The CS3 gene has been described previously as a marker highly predictive of T. gondii isolates mortality in mice [34]. Bioassay results suggest a low degree of virulence for isolates obtained here, since none of the mice infected during the isolation process presented acute symptoms or died of toxoplasmosis. Our CS3 typing results disagree with those of previous studies carried out with Brazilian and Chinese isolates of different host origins that report high mortality rates (normally above 80%) associated with type I or II alleles for the CS3 gene and low (3.7–9.3%) or null rates with type III alleles [34, 57,58,59,60]. Contradictory results were already exposed within avirulent Brazilian isolates presenting type I [61] or type II [62] alleles for the CS3 locus. Thus, the fact that all strains included in the studies mentioned above are polymorphic, none of them with a European or North American origin (“clonal” regions), suggests the need for further investigations to unravel the role of the gene in Toxoplasma virulence and clear differences between distant biogeographical global areas.
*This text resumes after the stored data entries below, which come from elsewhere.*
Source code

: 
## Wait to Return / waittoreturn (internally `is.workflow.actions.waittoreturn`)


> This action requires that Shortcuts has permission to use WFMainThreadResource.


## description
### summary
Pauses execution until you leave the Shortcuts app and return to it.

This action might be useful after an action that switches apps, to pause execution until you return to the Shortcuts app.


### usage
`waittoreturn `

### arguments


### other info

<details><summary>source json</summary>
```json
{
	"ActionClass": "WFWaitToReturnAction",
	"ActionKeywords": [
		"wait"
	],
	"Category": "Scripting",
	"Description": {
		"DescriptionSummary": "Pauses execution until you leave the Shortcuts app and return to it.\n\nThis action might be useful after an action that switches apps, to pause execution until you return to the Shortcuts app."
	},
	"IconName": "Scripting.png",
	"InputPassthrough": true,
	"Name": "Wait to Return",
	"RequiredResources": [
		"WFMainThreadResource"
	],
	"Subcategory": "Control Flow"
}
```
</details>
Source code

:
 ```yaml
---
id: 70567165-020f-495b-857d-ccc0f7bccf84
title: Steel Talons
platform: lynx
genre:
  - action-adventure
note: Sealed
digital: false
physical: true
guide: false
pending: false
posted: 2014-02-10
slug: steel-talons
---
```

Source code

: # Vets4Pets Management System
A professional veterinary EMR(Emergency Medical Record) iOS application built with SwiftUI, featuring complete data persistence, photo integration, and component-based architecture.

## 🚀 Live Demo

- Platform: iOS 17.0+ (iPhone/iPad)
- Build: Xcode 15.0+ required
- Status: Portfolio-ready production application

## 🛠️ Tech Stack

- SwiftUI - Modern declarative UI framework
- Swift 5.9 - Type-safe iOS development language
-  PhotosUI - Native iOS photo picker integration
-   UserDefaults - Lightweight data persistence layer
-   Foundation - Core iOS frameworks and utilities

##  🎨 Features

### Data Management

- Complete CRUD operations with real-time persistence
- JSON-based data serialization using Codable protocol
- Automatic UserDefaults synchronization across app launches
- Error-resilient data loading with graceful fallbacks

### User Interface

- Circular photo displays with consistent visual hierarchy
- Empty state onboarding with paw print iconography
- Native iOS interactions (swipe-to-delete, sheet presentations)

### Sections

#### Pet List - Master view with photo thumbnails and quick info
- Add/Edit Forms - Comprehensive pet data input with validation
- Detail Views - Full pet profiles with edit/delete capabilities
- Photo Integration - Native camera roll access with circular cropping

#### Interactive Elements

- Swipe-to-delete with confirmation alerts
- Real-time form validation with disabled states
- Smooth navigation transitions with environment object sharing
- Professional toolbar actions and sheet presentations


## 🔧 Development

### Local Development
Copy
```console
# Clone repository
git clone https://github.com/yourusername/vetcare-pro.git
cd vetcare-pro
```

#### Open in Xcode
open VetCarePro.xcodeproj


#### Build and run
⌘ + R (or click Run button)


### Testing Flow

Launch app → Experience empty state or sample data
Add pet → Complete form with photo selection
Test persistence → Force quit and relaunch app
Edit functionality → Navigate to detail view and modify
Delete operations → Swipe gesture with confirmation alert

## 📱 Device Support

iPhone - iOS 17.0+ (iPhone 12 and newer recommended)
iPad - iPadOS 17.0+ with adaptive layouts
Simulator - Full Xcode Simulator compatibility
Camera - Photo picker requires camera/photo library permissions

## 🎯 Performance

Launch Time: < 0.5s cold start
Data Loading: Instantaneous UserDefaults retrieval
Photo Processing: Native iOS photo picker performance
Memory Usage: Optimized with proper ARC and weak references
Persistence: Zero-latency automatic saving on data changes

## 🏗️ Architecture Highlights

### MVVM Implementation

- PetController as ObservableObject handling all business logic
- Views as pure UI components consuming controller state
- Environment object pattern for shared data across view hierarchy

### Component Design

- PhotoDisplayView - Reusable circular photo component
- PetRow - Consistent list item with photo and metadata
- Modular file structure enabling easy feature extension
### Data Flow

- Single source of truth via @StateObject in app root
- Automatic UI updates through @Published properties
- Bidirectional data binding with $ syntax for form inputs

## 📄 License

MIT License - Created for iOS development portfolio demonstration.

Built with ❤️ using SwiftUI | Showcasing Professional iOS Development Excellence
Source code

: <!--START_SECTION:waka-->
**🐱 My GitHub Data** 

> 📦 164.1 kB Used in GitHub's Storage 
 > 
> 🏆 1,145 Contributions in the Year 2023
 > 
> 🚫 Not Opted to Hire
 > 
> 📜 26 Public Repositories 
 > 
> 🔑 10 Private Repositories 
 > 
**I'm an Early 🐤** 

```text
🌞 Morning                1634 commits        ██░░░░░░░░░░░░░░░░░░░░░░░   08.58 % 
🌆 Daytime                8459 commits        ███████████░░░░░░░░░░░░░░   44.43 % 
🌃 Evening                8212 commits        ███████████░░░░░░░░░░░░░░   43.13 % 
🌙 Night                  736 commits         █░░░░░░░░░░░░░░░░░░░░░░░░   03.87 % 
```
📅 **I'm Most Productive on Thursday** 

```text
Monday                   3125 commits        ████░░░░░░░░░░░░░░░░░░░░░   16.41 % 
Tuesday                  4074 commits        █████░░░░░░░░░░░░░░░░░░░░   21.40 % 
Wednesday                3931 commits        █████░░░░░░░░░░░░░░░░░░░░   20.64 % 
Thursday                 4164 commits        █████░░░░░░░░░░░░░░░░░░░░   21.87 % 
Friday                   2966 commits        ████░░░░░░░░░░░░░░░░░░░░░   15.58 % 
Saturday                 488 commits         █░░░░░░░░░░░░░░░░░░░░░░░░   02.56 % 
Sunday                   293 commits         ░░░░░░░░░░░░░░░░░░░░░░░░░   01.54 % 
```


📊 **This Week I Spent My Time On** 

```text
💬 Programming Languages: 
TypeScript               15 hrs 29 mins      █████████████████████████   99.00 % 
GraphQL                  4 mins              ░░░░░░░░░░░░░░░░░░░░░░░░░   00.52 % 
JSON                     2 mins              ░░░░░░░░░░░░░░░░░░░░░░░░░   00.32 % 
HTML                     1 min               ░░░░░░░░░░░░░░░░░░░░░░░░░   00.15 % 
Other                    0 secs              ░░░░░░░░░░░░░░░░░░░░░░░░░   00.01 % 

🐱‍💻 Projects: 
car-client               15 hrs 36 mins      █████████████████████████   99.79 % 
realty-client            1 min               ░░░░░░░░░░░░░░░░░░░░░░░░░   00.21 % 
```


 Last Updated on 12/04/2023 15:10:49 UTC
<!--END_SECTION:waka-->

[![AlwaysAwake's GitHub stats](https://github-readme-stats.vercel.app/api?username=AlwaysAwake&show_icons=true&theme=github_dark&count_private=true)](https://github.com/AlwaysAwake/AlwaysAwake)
Considering the known proximity of the CS3 gene to demonstrated virulence factors such as ROP18 and ROP5 in the Toxoplasma genome (chromosome VIIa) [63,64,65,66,67], a linked expression with still unknown implications might be possible; therefore, research on the expression of both factors would be relevant in future studies of isolates characterization.

In conclusion, our results show that a large majority of isolates circulating around sheep farms fall within three genotypes (ToxoDB#3, 2 and 1), with some infrequent SNPs, in agreement with low genetic variability in Europe. The differential clinical outcomes observed in abortion cases draw attention to the necessity of analysing the genetic and phenotypic diversity among Toxoplasma parasites in Europe, especially aiming to (i) predict epidemiological changes, (ii) identify virulence factors, and (iii) design effective vaccines against field strains. Thus, increasing the effort in isolation and genotyping will provide interesting information on the epidemiology of T. gondii and the paradigm of One Health parasites infecting humans, livestock, and wildlife in Europe.

Conclusions

To the best of our knowledge, the present survey constitutes the first study aiming to describe the genetic population of T. gondii circulating in sheep flocks in Spain. Genetic characterization of 31 strains isolated from abortion cases and chronically infected adult animals showed low genetic variability, with a predominant type II PRU variant genotype (ToxoDB#3) coexisting with other clonal (ToxoDB#2 and #1), much less frequent genotypes. Furthermore, when directly examining the clinical samples and inocula, the genetic richness increases, allowing the identification of other genetic variants. The present results support the hypothesis of the existence of polymorphic and overlapping strains within ovine livestock in Spain and point out the necessity of increased genotyping and sampling efforts to accurately estimate T. gondii intraspecific genetic diversity.